Ivan Zhdanov, the director of Alexey Navalny’s Anti-Corruption Foundation (FBK), says a donation from Spain was made deliberately to give Russia’s Justice Ministry an excuse to list his organization as a “foreign agent.” In an interview with the independent television network Dozhd, Zhdanov said FBK staff tracked down a 140,000-ruble ($2,160) transfer from a Spanish company, which he says is atypical, insofar as the Anti-Corruption Foundation rarely receives donations from legal entities, let alone from abroad.

The funds from Spain were sent to a bank account that officials recently froze in connection with the felony money-laundering investigation against FBK. The television station REN-TV published a copy of the CaixaBank transfer order, showing that a man in Madrid named Roberto Fabio Mon Francisco Suarez sent the organization 110,000 rubles (about $1,700) on September 12 (the same day that police officers raided Alexey Navalny’s offices in more than 40 cities across Russia). On Twitter, Navalny said neither FBK, its bank, nor the Justice Ministry has any record of the document shared by REN-TV, arguing that the money from Spain was transferred to the foundation's bank account after Russian officials froze the account.

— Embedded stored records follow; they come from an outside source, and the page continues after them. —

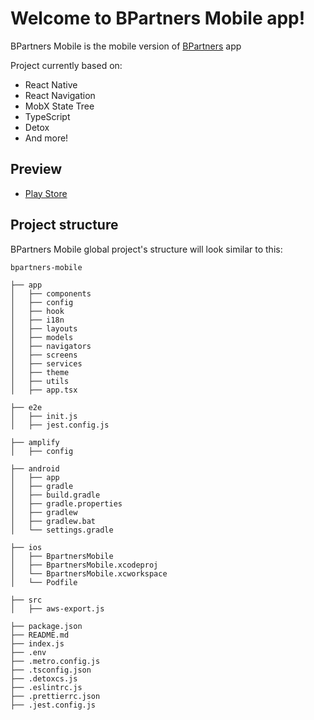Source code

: # Welcome to BPartners Mobile app!

BPartners Mobile is the mobile version of [BPartners](https://www.bpartners.app/home) app

Project currently based on:

- React Native
- React Navigation
- MobX State Tree
- TypeScript
- Detox
- And more!

## Preview
* [Play Store](https://play.google.com/store/apps/details?id=com.bpartnersmobile&hl=fr)

## Project structure

BPartners Mobile global project's structure will look similar to this:

```
bpartners-mobile

├── app
│   ├── components
│   ├── config
│   ├── hook
│   ├── i18n
│   ├── layouts
│   ├── models
│   ├── navigators
│   ├── screens
│   ├── services
│   ├── theme
│   ├── utils
│   ├── app.tsx

├── e2e
│   ├── init.js
│   ├── jest.config.js

├── amplify
│   ├── config

├── android
│   ├── app
│   ├── gradle
│   ├── build.gradle
│   ├── gradle.properties
│   ├── gradlew
│   ├── gradlew.bat
│   └── settings.gradle

├── ios
│   ├── BpartnersMobile
│   ├── BpartnersMobile.xcodeproj
│   └── BpartnersMobile.xcworkspace
│   └── Podfile

├── src
│   ├── aws-export.js

├── package.json
├── README.md
├── index.js
├── .env
├── .metro.config.js
├── .tsconfig.json
├── .detoxcs.js
├── .eslintrc.js
├── .prettierrc.json
├── .jest.config.js


```
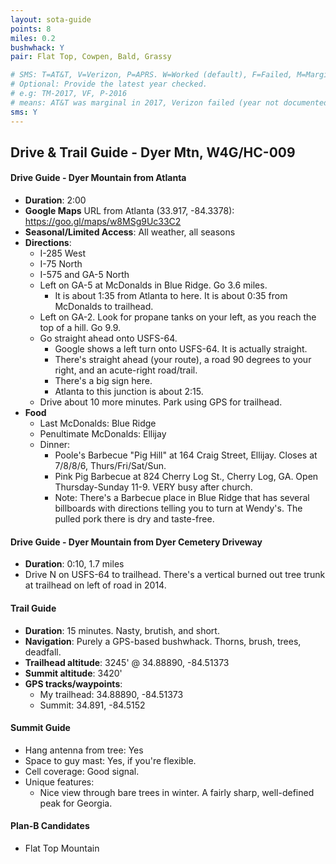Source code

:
 ```yaml
---
layout: sota-guide
points: 8
miles: 0.2
bushwhack: Y
pair: Flat Top, Cowpen, Bald, Grassy

# SMS: T=AT&T, V=Verizon, P=APRS. W=Worked (default), F=Failed, M=Marginal (some failed).
# Optional: Provide the latest year checked.
# e.g: TM-2017, VF, P-2016
# means: AT&T was marginal in 2017, Verizon failed (year not documented), APRS worked in 2016.
sms: Y
---
```

Drive & Trail Guide - Dyer Mtn, W4G/HC-009
--------------------------------------------------------
#### Drive Guide - Dyer Mountain from Atlanta

* **Duration**: 2:00
* **Google Maps** URL from Atlanta (33.917, -84.3378): https://goo.gl/maps/w8MSg9Uc33C2 
* **Seasonal/Limited Access**: All weather, all seasons
* **Directions**:
    * I-285 West
    * I-75 North
    * I-575 and GA-5 North
    * Left on GA-5 at McDonalds in Blue Ridge.  Go 3.6 miles.
        * It is about 1:35 from Atlanta to here. It is about 0:35 from McDonalds to trailhead.
    * Left on GA-2.  Look for propane tanks on your left, as you reach the top of a hill.  Go 9.9.
    * Go straight ahead onto USFS-64.
        * Google shows a left turn onto USFS-64.  It is actually straight.  
        * There's straight ahead (your route), a road 90 degrees to your right, and an acute-right road/trail.
        * There's a big sign here.
        * Atlanta to this junction is about 2:15.
    * Drive about 10 more minutes.  Park using GPS for trailhead.
* **Food**
    * Last McDonalds: Blue Ridge
    * Penultimate McDonalds: Ellijay
    * Dinner:
        * Poole's Barbecue "Pig Hill" at 164 Craig Street, Ellijay. Closes at 7/8/8/6, Thurs/Fri/Sat/Sun.
        * Pink Pig Barbecue at 824 Cherry Log St., Cherry Log, GA.  Open Thursday-Sunday 11-9.  VERY busy after church.
        * Note: There's a Barbecue place in Blue Ridge that has several billboards with directions telling you to turn at Wendy's. The pulled pork there is dry and taste-free.

#### Drive Guide - Dyer Mountain from Dyer Cemetery Driveway
* **Duration**: 0:10, 1.7 miles
* Drive N on USFS-64 to trailhead.  There's a vertical burned out tree trunk at trailhead on left of road in 2014.

#### Trail Guide

* **Duration**: 15 minutes.  Nasty, brutish, and short. 
* **Navigation**: Purely a GPS-based bushwhack. Thorns, brush, trees, deadfall.
* **Trailhead altitude**: 3245' @ 34.88890, -84.51373
* **Summit altitude**: 3420'
* **GPS tracks/waypoints**:
    * My trailhead: 34.88890, -84.51373
    * Summit: 34.891, -84.5152

#### Summit Guide

* Hang antenna from tree: Yes
* Space to guy mast: Yes, if you're flexible.
* Cell coverage: Good signal.
* Unique features:
    * Nice view through bare trees in winter.  A fairly sharp, well-defined peak for Georgia.

#### Plan-B Candidates

* Flat Top Mountain
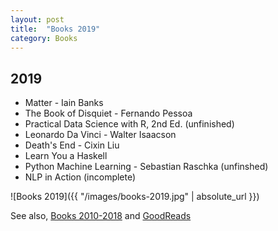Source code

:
 ```yaml
---
layout: post
title:  "Books 2019"
category: Books
---
```


## 2019

- Matter - Iain Banks
- The Book of Disquiet - Fernando Pessoa
- Practical Data Science with R, 2nd Ed. (unfinished)
- Leonardo Da Vinci - Walter Isaacson
- Death's End - Cixin Liu
- Learn You a Haskell
- Python Machine Learning - Sebastian Raschka (unfinshed)
- NLP in Action (incomplete)

![Books 2019]({{ "/images/books-2019.jpg" | absolute_url }})


See also, [Books 2010-2018](/2018-12-31/books.html) and [GoodReads](https://www.goodreads.com/user/show/22238686-christopher-bare)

Zhdanov told Dozhd that FBK hasn’t yet located any donations from Florida, which Russia’s Justice Ministry says is another source of the organization’s foreign funding. Meduza spoke to Star-Doors.Com (the business named by the Justice Ministry), and a company representative confirmed that the owner — a Russian citizen — donated money to FBK, albeit as a private individual.